▶ **What to work on**
Your answer should be one number: how many lines below hold the word "ching".

[Records supplied Boundary: Start]

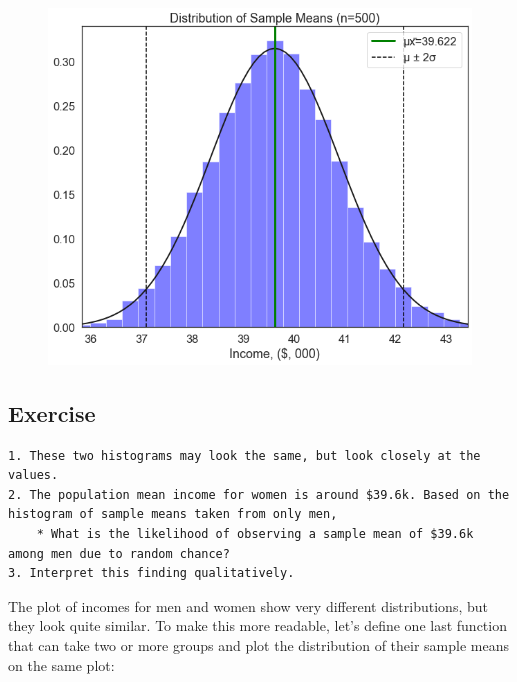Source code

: \documentclass[
  letterpaper,
  DIV=11,
  numbers=noendperiod]{scrreprt}
\begin{document}
\begin{figure}[H]

{\centering \includegraphics{notebooks/W05. Distributions and Basic Statistics_files/figure-pdf/cell-27-output-2.png}

}

\end{figure}

\hypertarget{exercise-16}{%
\subsection{Exercise}\label{exercise-16}}

\begin{verbatim}
1. These two histograms may look the same, but look closely at the values. 
2. The population mean income for women is around $39.6k. Based on the histogram of sample means taken from only men, 
    * What is the likelihood of observing a sample mean of $39.6k among men due to random chance?
3. Interpret this finding qualitatively.
\end{verbatim}

The plot of incomes for men and women show very different distributions,
but they look quite similar. To make this more readable, let's define
one last function that can take two or more groups and plot the
distribution of their sample means on the same plot:
\end{document}
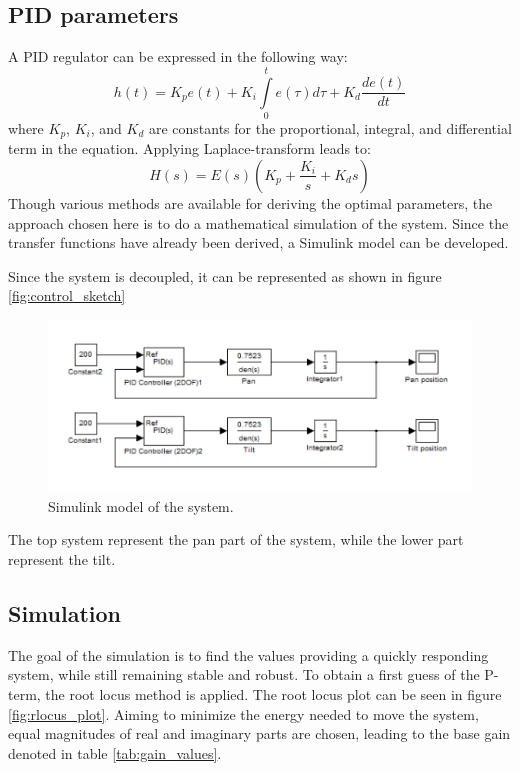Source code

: \subsection{PID parameters}
A PID regulator can be expressed in the following way:
\begin{equation}
	h(t) = K_p e(t) + K_i \int\limits_0^t e(\tau) d\tau + K_d \frac{de(t)}{dt}
\end{equation}
where $K_p$, $K_i$, and $K_d$ are constants for the proportional, integral, and differential term in the equation. Applying Laplace-transform leads to:
\begin{equation}
	H(s) = E(s)(K_p + \frac{K_i}{s} + K_d s)
\end{equation}
Though various methods are available for deriving the optimal parameters, the
approach chosen here is to do a mathematical simulation of the system. Since the
transfer functions have already been derived, a Simulink model can be developed.

Since the system is decoupled, it can be represented as shown in figure \ref{fig:control_sketch}
\begin{figure}[htb]
	\centering
	\includegraphics[width=\textwidth,trim=0 15 0 15]{graphics/Simulink.pdf} %
	\caption{Simulink model of the system.}
	\label{fig:control_simulink}			%
\end{figure}
The top system represent the pan part of the system, while the lower part represent the tilt.

\subsection{Simulation}
The goal of the simulation is to find the values providing a quickly responding system, while still remaining stable and robust. To obtain a first guess of the P-term, the root locus method is applied. The root locus plot can be seen in figure \ref{fig:rlocus_plot}. Aiming to minimize the energy needed to move the system, equal magnitudes of real and imaginary parts are chosen, leading to the base gain denoted in table \ref{tab:gain_values}.

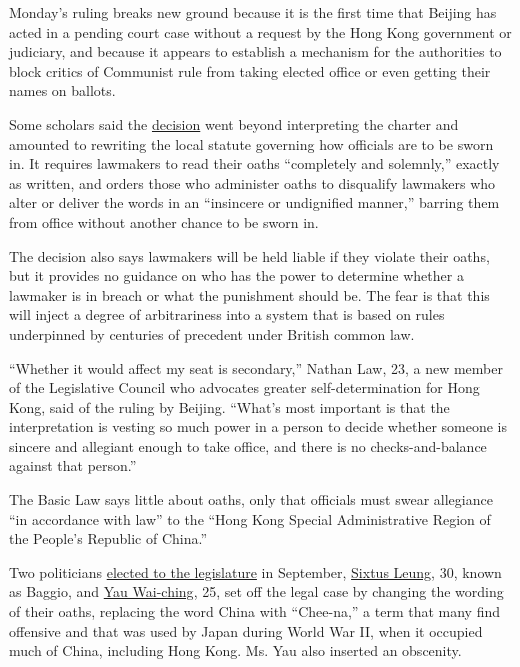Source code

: Monday's ruling breaks new ground because it is the first time that
Beijing has acted in a pending court case without a request by the Hong
Kong government or judiciary, and because it appears to establish a
mechanism for the authorities to block critics of Communist rule from
taking elected office or even getting their names on ballots.

Some scholars said the
\href{http://news.xinhuanet.com/english/2016-11/07/c_135811504.htm}{decision}
went beyond interpreting the charter and amounted to rewriting the local
statute governing how officials are to be sworn in. It requires
lawmakers to read their oaths ``completely and solemnly,'' exactly as
written, and orders those who administer oaths to disqualify lawmakers
who alter or deliver the words in an ``insincere or undignified
manner,'' barring them from office without another chance to be sworn
in.

The decision also says lawmakers will be held liable if they violate
their oaths, but it provides no guidance on who has the power to
determine whether a lawmaker is in breach or what the punishment should
be. The fear is that this will inject a degree of arbitrariness into a
system that is based on rules underpinned by centuries of precedent
under British common law.

``Whether it would affect my seat is secondary,'' Nathan Law, 23, a new
member of the Legislative Council who advocates greater
self-determination for Hong Kong, said of the ruling by Beijing.
``What's most important is that the interpretation is vesting so much
power in a person to decide whether someone is sincere and allegiant
enough to take office, and there is no checks-and-balance against that
person.''

The Basic Law says little about oaths, only that officials must swear
allegiance ``in accordance with law'' to the ``Hong Kong Special
Administrative Region of the People's Republic of China.''

Two politicians
\href{http://www.nytimes3xbfgragh.onion/2016/09/05/world/asia/hong-kong-election.html}{elected
to the legislature} in September,
\href{http://www.nytimes3xbfgragh.onion/2016/09/02/world/asia/hong-kong-elections-legco.html}{Sixtus
Leung}, 30, known as Baggio, and
\href{http://www.nytimes3xbfgragh.onion/2016/11/05/world/asia/hong-kong-yau-wai-ching.html}{Yau
Wai-ching}, 25, set off the legal case by changing the wording of their
oaths, replacing the word China with ``Chee-na,'' a term that many find
offensive and that was used by Japan during World War II, when it
occupied much of China, including Hong Kong. Ms. Yau also inserted an
obscenity.

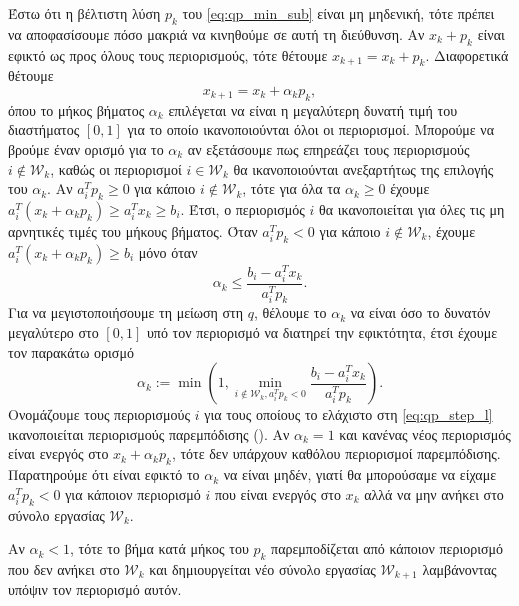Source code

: Έστω ότι η βέλτιστη λύση $p_k$ του \eqref{eq:qp_min_sub} είναι μη μηδενική, τότε
πρέπει να αποφασίσουμε πόσο μακριά να κινηθούμε σε αυτή τη διεύθυνση. Αν
$x_k + p_k$ είναι εφικτό ως προς όλους τους περιορισμούς, τότε θέτουμε
$x_{k+1} = x_k + p_k$. Διαφορετικά θέτουμε
\begin{equation*}
    x_{k+1} = x_k + \alpha_k p_k,
\end{equation*}
όπου το μήκος βήματος $\alpha_k$ επιλέγεται να είναι η μεγαλύτερη δυνατή τιμή του
διαστήματος $[0,1]$ για το οποίο ικανοποιούνται όλοι οι περιορισμοί. Μπορούμε να
βρούμε έναν ορισμό για το $\alpha_k$ αν εξετάσουμε πως επηρεάζει τους
περιορισμούς $i \not\in \mathcal{W}_k$, καθώς οι περιορισμοί $i \in
\mathcal{W}_k$ θα ικανοποιούνται ανεξαρτήτως της επιλογής του $\alpha_k$. Αν
$a_i^Tp_k \geq 0$ για κάποιο $i \not\in \mathcal{W}_k$, τότε για όλα τα
$\alpha_k \geq 0$ έχουμε $a_i^T(x_k + \alpha_k p_k) \geq a_i^Tx_k \geq b_i$.
Έτσι, ο περιορισμός $i$ θα ικανοποιείται για όλες τις μη αρνητικές τιμές του
μήκους βήματος. Όταν $a_i^T p_k < 0$ για κάποιο $i \not\in \mathcal{W}_k$,
έχουμε $a_i^T(x_k + \alpha_k p_k) \geq b_i$ μόνο όταν
\begin{equation*}
    \alpha_k \leq \dfrac{b_i - a_i^Tx_k}{a_i^Tp_k}.
\end{equation*}
Για να μεγιστοποιήσουμε τη μείωση στη $q$, θέλουμε το $\alpha_k$ να είναι όσο το
δυνατόν μεγαλύτερο στο $[0,1]$ υπό τον περιορισμό να διατηρεί την εφικτότητα,
έτσι έχουμε τον παρακάτω ορισμό
\begin{equation}\label{eq:qp_step_l}
    \alpha_k := \min\left( 1,\min_{i \not\in \mathcal{W}_k, a^T_ip_k <
    0}\dfrac{b_i - a^T_i x_k}{a_i^Tp_k} \right).
\end{equation}
Ονομάζουμε τους περιορισμούς $i$ για τους οποίους το ελάχιστο στη
\eqref{eq:qp_step_l} ικανοποιείται περιορισμούς παρεμπόδισης (). Αν $\alpha_k = 1$ και κανένας νέος περιορισμός είναι ενεργός στο $x_k
+ \alpha_k p_k$, τότε δεν υπάρχουν καθόλου περιορισμοί παρεμπόδισης. Παρατηρούμε
ότι είναι εφικτό το $\alpha_k$ να είναι μηδέν, γιατί θα μπορούσαμε να είχαμε
$a_i^Tp_k < 0$ για κάποιον περιορισμό $i$ που είναι ενεργός στο $x_k$ αλλά να
μην ανήκει στο σύνολο εργασίας $\mathcal{W}_k$.

Αν $\alpha_k < 1$, τότε το βήμα κατά μήκος του $p_k$ παρεμποδίζεται από κάποιον
περιορισμό που δεν ανήκει στο $\mathcal{W}_k$ και δημιουργείται νέο σύνολο
εργασίας $\mathcal{W}_{k+1}$ λαμβάνοντας υπόψιν τον περιορισμό αυτόν.

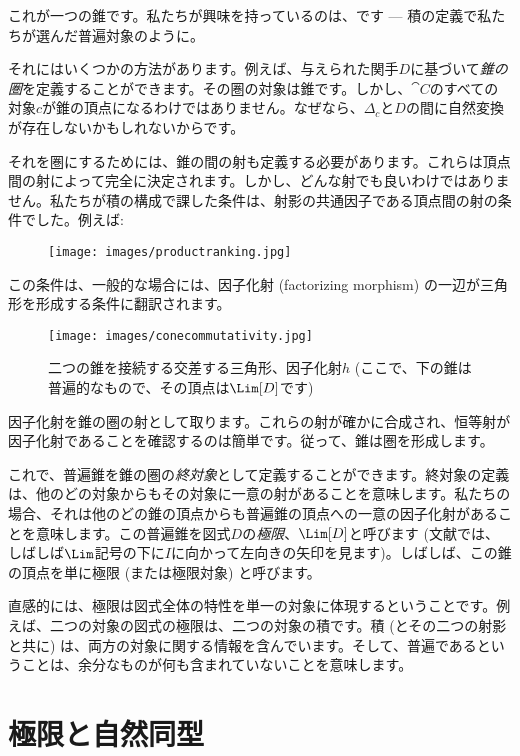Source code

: \noindent
これが一つの錐です。私たちが興味を持っているのは、です --- 積の定義で私たちが選んだ普遍対象のように。

それにはいくつかの方法があります。例えば、与えられた関手$D$に基づいて\emph{錐の圏}を定義することができます。その圏の対象は錐です。しかし、$\cat{C}$のすべての対象$c$が錐の頂点になるわけではありません。なぜなら、$\Delta_c$と$D$の間に自然変換が存在しないかもしれないからです。

それを圏にするためには、錐の間の射も定義する必要があります。これらは頂点間の射によって完全に決定されます。しかし、どんな射でも良いわけではありません。私たちが積の構成で課した条件は、射影の共通因子である頂点間の射の条件でした。例えば: 


\begin{figure}[H]
  \centering
  \texttt{[image: images/productranking.jpg]}
\end{figure}

この条件は、一般的な場合には、因子化射 (factorizing morphism) の一辺が三角形を形成する条件に翻訳されます。

\begin{figure}[H]
  \centering
  \texttt{[image: images/conecommutativity.jpg]}
  \caption{二つの錐を接続する交差する三角形、因子化射$h$ (ここで、下の錐は普遍的なもので、その頂点は$\Lim[D]$です) }
\end{figure}

\noindent
因子化射を錐の圏の射として取ります。これらの射が確かに合成され、恒等射が因子化射であることを確認するのは簡単です。従って、錐は圏を形成します。

これで、普遍錐を錐の圏の\emph{終対象}として定義することができます。終対象の定義は、他のどの対象からもその対象に一意の射があることを意味します。私たちの場合、それは他のどの錐の頂点からも普遍錐の頂点への一意の因子化射があることを意味します。この普遍錐を図式$D$の\emph{極限}、$\Lim[D]$と呼びます (文献では、しばしば$\Lim$記号の下に$I$に向かって左向きの矢印を見ます)。しばしば、この錐の頂点を単に極限 (または極限対象) と呼びます。

直感的には、極限は図式全体の特性を単一の対象に体現するということです。例えば、二つの対象の図式の極限は、二つの対象の積です。積 (とその二つの射影と共に) は、両方の対象に関する情報を含んでいます。そして、普遍であるということは、余分なものが何も含まれていないことを意味します。

\section{極限と自然同型}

[Records supplied Boundary: End]

▶ **Response to the task**
2